DIRECTIONS
Wherever the string "outcomes" shows up in the data below, copy the whole line.

SUPPLIED RECORDS section start

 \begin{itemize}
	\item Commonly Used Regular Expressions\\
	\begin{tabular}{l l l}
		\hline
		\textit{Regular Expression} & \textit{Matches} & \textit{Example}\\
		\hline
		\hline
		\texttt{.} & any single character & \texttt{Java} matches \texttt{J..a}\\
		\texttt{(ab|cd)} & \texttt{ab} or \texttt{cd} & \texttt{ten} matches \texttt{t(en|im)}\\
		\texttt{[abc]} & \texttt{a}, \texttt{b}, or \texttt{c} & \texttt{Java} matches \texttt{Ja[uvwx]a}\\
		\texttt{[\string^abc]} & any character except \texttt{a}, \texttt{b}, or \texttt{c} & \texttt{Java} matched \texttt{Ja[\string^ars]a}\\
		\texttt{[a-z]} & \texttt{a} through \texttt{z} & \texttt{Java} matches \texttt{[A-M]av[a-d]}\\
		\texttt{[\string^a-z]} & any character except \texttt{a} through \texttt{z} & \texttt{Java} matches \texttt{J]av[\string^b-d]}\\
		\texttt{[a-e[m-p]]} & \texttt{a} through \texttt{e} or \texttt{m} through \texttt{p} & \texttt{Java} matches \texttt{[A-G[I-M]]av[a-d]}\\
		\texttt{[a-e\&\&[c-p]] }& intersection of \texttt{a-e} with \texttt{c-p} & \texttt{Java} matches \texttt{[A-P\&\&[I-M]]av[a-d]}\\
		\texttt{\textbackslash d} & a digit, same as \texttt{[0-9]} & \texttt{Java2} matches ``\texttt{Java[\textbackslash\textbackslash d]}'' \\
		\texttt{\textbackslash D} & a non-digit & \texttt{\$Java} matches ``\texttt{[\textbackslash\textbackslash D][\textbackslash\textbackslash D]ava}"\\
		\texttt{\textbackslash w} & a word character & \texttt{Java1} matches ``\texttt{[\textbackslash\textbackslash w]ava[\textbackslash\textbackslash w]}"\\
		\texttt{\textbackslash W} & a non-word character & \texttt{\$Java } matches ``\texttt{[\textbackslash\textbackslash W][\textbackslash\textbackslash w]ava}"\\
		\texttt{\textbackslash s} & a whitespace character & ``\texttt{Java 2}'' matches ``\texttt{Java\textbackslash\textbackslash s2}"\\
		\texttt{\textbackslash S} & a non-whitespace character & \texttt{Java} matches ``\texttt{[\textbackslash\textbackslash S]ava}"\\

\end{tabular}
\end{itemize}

SUPPLIED RECORDS section end
SUPPLIED RECORDS section start

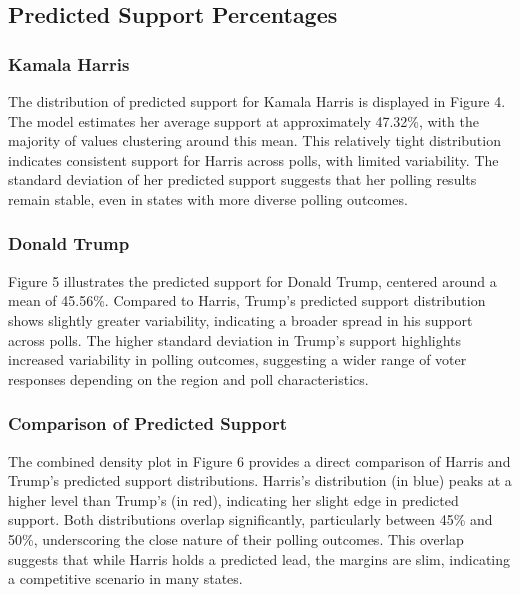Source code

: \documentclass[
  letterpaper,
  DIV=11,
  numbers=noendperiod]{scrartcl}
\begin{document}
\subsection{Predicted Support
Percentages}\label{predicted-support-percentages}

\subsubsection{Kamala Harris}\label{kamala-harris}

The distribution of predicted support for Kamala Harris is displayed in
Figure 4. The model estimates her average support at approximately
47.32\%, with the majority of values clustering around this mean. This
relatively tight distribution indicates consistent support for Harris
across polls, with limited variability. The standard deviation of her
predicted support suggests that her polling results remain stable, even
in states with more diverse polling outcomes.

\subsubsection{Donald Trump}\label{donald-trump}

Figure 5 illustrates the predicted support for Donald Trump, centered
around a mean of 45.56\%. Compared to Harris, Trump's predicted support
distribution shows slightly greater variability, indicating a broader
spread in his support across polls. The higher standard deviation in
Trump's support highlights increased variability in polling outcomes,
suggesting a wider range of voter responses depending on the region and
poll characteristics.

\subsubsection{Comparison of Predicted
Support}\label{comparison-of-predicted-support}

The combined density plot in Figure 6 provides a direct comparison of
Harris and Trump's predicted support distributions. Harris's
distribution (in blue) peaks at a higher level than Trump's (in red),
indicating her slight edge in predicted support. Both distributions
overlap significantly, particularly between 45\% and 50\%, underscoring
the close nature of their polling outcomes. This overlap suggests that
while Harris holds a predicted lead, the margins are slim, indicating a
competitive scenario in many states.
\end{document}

SUPPLIED RECORDS section end
SUPPLIED RECORDS section start

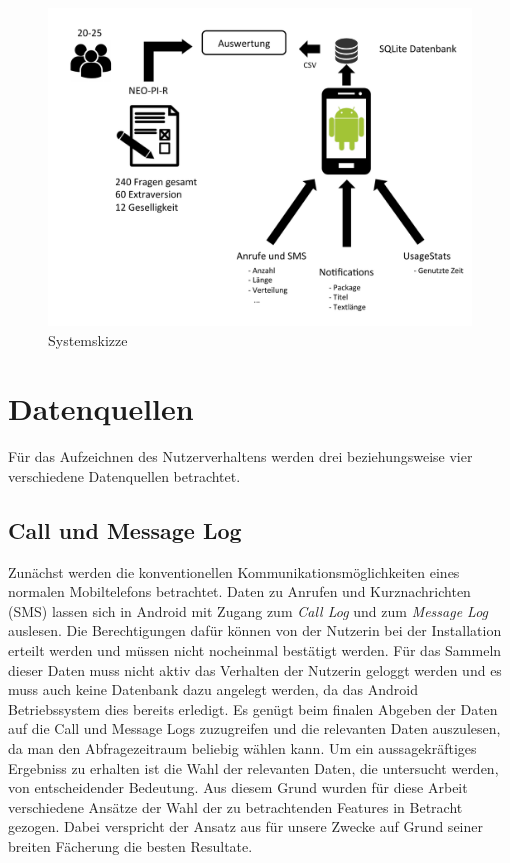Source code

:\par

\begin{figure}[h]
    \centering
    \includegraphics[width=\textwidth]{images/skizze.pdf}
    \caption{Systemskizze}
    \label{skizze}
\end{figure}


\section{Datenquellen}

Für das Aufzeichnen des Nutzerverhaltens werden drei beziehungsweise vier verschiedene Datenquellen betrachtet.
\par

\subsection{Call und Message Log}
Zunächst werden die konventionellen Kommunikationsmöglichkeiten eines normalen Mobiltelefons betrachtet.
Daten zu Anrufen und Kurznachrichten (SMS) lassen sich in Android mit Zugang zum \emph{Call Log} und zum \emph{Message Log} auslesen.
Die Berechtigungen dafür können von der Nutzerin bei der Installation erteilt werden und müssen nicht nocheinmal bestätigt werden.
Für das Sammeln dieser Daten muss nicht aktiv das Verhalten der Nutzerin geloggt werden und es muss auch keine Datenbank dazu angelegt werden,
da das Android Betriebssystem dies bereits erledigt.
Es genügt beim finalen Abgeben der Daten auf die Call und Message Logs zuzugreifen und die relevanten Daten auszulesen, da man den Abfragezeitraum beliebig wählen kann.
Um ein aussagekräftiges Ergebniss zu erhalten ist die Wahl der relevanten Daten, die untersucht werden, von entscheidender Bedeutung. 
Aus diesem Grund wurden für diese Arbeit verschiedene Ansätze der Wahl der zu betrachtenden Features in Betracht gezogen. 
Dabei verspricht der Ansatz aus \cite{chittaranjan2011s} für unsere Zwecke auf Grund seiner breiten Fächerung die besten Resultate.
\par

SUPPLIED RECORDS section end

RESULT BELOW
in states with more diverse polling outcomes.
Trump's support highlights increased variability in polling outcomes,
the close nature of their polling outcomes. This overlap suggests that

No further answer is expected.